Trennungskomödien sind nun nicht gerade ein rasend neues Genre, aber Noah Baumbach gelingt es, dem Thema einige originelle Facetten abzugewinnen. Mit Laura Dern kommt eine Anwältin ins Spiel, die äußerlich schön wie ein Paradiesvogel und innerlich giftig wie eine Schlange ist. Sie kümmert sich um Nicoles Interessen, und um dem etwas entgegenzusetzen, heuert Charlie gleich zwei Advokaten an, gespielt vom sanften Alan Alda und vom rabiaten Ray Liotta.
Der Anwalts-Streit wird zu einem juristischen Gemetzel, aus dem man als Europäer nur zwei Schlüsse ziehen kann: Erstens sollte man es in den USA wohl tunlichst vermeiden, zu heiraten.  Und zweitens sollte man sich dort niemals scheiden lassen.
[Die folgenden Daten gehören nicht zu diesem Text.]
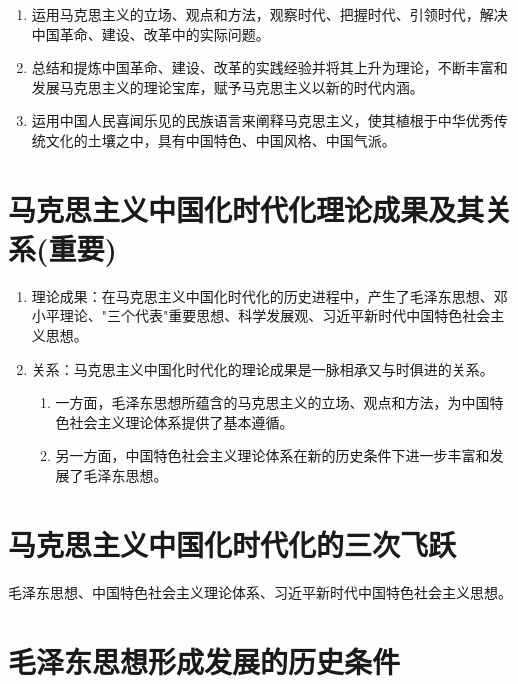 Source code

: \documentclass[12pt, a4paper, oneside]{ctexbook}
\begin{document}
\begin{enumerate}[label=（\arabic*）]
\item 运用马克思主义的立场、观点和方法，观察时代、把握时代、引领时代，解决中国革命、建设、改革中的实际问题。

\item 总结和提炼中国革命、建设、改革的实践经验并将其上升为理论，不断丰富和发展马克思主义的理论宝库，赋予马克思主义以新的时代内涵。

\item 运用中国人民喜闻乐见的民族语言来阐释马克思主义，使其植根于中华优秀传统文化的土壤之中，具有中国特色、中国风格、中国气派。
\end{enumerate}

\section{马克思主义中国化时代化理论成果及其关系(重要)}

\begin{enumerate}[label=（\arabic*）]
\item 理论成果：在马克思主义中国化时代化的历史进程中，产生了毛泽东思想、邓小平理论、"三个代表"重要思想、科学发展观、习近平新时代中国特色社会主义思想。

\item 关系：马克思主义中国化时代化的理论成果是一脉相承又与时俱进的关系。

\begin{enumerate}[label=（\roman*）]
\item 一方面，毛泽东思想所蕴含的马克思主义的立场、观点和方法，为中国特色社会主义理论体系提供了基本遵循。

\item 另一方面，中国特色社会主义理论体系在新的历史条件下进一步丰富和发展了毛泽东思想。
\end{enumerate}
\end{enumerate}

\section{马克思主义中国化时代化的三次飞跃}

毛泽东思想、中国特色社会主义理论体系、习近平新时代中国特色社会主义思想。

\section{毛泽东思想形成发展的历史条件}
\end{document}
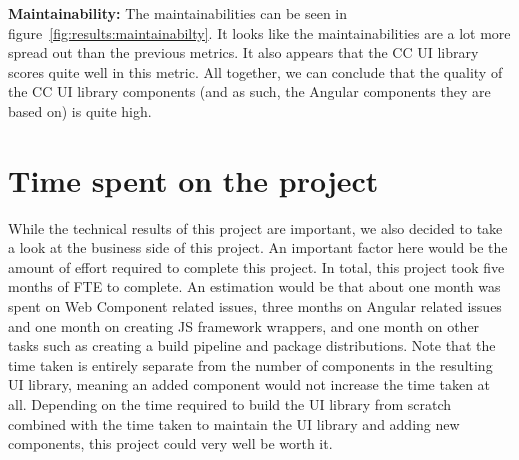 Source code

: \textbf{Maintainability:} The maintainabilities can be seen in figure~\ref{fig:results:maintainabilty}. It looks like the maintainabilities are a lot more spread out than the previous metrics. It also appears that the CC UI library scores quite well in this metric. All together, we can conclude that the quality of the CC UI library components (and as such, the Angular components they are based on) is quite high.

\section{Time spent on the project}\label{sec:results:time-spent}
While the technical results of this project are important, we also decided to take a look at the business side of this project. An important factor here would be the amount of effort required to complete this project. In total, this project took five months of FTE to complete. An estimation would be that about one month was spent on Web Component related issues, three months on Angular related issues and one month on creating JS framework wrappers, and one month on other tasks such as creating a build pipeline and package distributions. Note that the time taken is entirely separate from the number of components in the resulting UI library, meaning an added component would not increase the time taken at all. Depending on the time required to build the UI library from scratch combined with the time taken to maintain the UI library and adding new components, this project could very well be worth it. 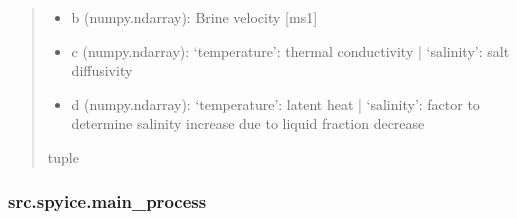 \documentclass[a4paper,11pt,english,openany]{sphinxmanual}
\begin{document}
\begin{fulllineitems}
\begin{quote}
\begin{description}
\begin{description}
\begin{itemize}
\item {} 
\sphinxAtStartPar
b (numpy.ndarray): Brine velocity {[}ms\sphinxhyphen{}1{]}

\item {} 
\sphinxAtStartPar
c (numpy.ndarray): ‘temperature’: thermal conductivity | ‘salinity’: salt diffusivity

\item {} 
\sphinxAtStartPar
d (numpy.ndarray): ‘temperature’: latent heat | ‘salinity’: factor to determine salinity increase due to liquid fraction decrease

\end{itemize}

\end{description}


\sphinxAtStartPar
tuple

\end{description}\end{quote}

\end{fulllineitems}


\sphinxstepscope


\subsubsection{src.spyice.main\_process}
\label{\detokenize{api/spyice.main_process:module-src.spyice.main_process}}\label{\detokenize{api/spyice.main_process:src-spyice-main-process}}\label{\detokenize{api/spyice.main_process::doc}}
\end{document}
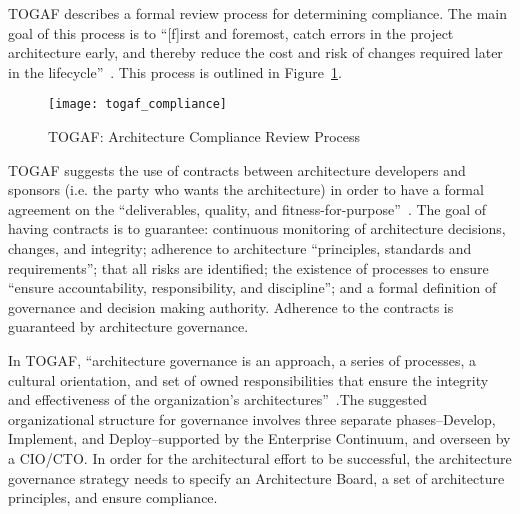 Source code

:TOGAF describes a formal review process for determining compliance. The main goal of this process is to ``[f]irst and foremost, catch errors in the project architecture early, and thereby reduce the cost and risk of changes required later in the lifecycle''~\cite[Ch. 48.3.1]{togaf9.1}. This process is outlined in Figure~\ref{fig:togaf_compliance}.

\begin{figure}
\texttt{[image: togaf\_compliance]}
\caption[TOGAF: Architecture Compliance Review Process]{TOGAF: Architecture Compliance Review Process~\cite[Sec. 48.4.1]{togaf9.1}}
\label{fig:togaf_compliance}
\end{figure}



TOGAF suggests the use of contracts between architecture developers and sponsors (i.e. the party who wants the architecture) in order to have a formal agreement on the ``deliverables, quality, and fitness-for-purpose''~\cite[Ch. 49]{togaf9.1}. The goal of having contracts is to guarantee: continuous monitoring of architecture decisions, changes, and integrity; adherence to architecture ``principles, standards and requirements''; that all risks are identified;  the existence of processes to ensure ``ensure accountability, responsibility, and discipline''; and a formal definition of governance and decision making authority. Adherence to the contracts is guaranteed by architecture governance.

In TOGAF, ``architecture governance is an approach, a series of processes, a cultural orientation, and set of owned responsibilities that ensure the integrity and effectiveness of the organization's architectures''~\cite[Ch. 50]{togaf9.1}.The suggested organizational structure for governance involves three separate phases--Develop, Implement, and Deploy--supported by the Enterprise Continuum, and overseen by a CIO/CTO. In order for the architectural effort to be successful, the architecture governance strategy needs to specify an Architecture Board, a set of architecture principles, and ensure compliance.  %
%

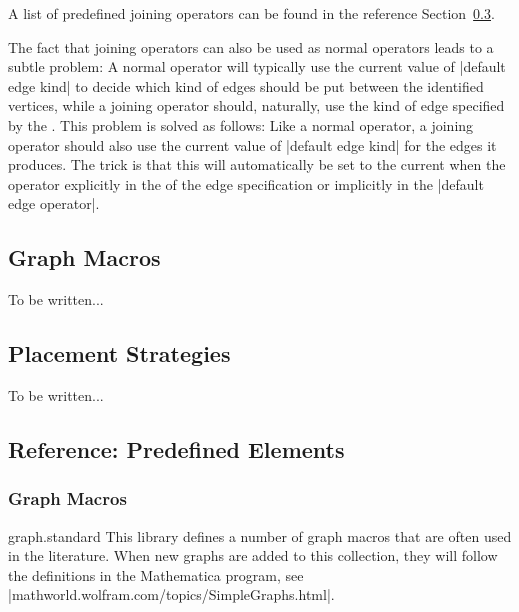 A list of predefined joining operators can be found in the reference
Section~\ref{section-library-graphs-reference}.

The fact that joining operators can also be used as normal operators
leads to a subtle problem: A normal operator will typically use the
current value of |default edge kind| to decide which kind of edges
should be put between the identified vertices, while a joining
operator should, naturally, use the kind of edge specified by the
. This problem is solved as follows: Like a
normal operator, a joining operator should also use the current value
of |default edge kind| for the edges it produces. The trick is that
this will automatically be set to the current  when the operator explicitly in the  of
the edge specification or implicitly in the |default edge operator|.


\subsection{Graph Macros}
\label{section-library-graphs-macros}

To be written...



\subsection{Placement Strategies}
\label{section-library-graphs-placement}

To be written...


\subsection{Reference: Predefined Elements}

\label{section-library-graphs-reference}


\subsubsection{Graph Macros}

\begin{tikzlibrary}{graph.standard}
  This library defines a number of graph macros that are often used in
  the literature. When new graphs are added to this collection, they
  will follow the definitions in the Mathematica program, see
  |mathworld.wolfram.com/topics/SimpleGraphs.html|. 
\end{tikzlibrary}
Denn wenn man das tut, ist man nicht nur unglücklich, sondern auch pleite.
Der Film lebt auch vom hinreißenden Spiel seiner zwei Hauptdarsteller. Noah Baumbach hat für Scarlett Johansson und Adam Driver streckenweise ausgesprochen rabiate Dialoge geschrieben. Die Stars nehmen dieses Angebot dankend an und beflegeln  sich gelegentlich derart massiv, dass man als Zuschauer froh ist, im Kino zu sitzen und nicht im gleichen Zimmer wie das einstmals glückliche Paar.
Beide bekommen aber auch ausgiebig Gelegenheit, sich von der positiven Seite zu zeigen, wobei sich Regisseur Baumbach ein besonderes Schmankerl einfallen ließ. Johansson und Driver singen beide ein Lied aus Stephen Sondheims berühmtem Liebes- und Trennungs-Musical „Company“.  Sie trällert das schnippische „You Could Drive A Person Crazy“, er den emotionalen  Titelsong „Company“. Der gelingt Adam Driver derart gut, dass er in Venedig vom Kinopublikum rauschenden Zwischenapplaus bekam.
So wird „Marriage Story“ zur in vielerlei Hinsicht schillernden Tragikomödie, bei der sich das Publikum bedeutend besser unterhält als die Protagonisten auf der Leinwand. Denn die lassen sich ja scheiden. Leider bleibt das Vergnügen, diesen Film zu sehen, vielen potenziellen Zuschauern versagt. Denn „Marriage Story“ wurde nicht fürs Kino, sondern für Netflix produziert.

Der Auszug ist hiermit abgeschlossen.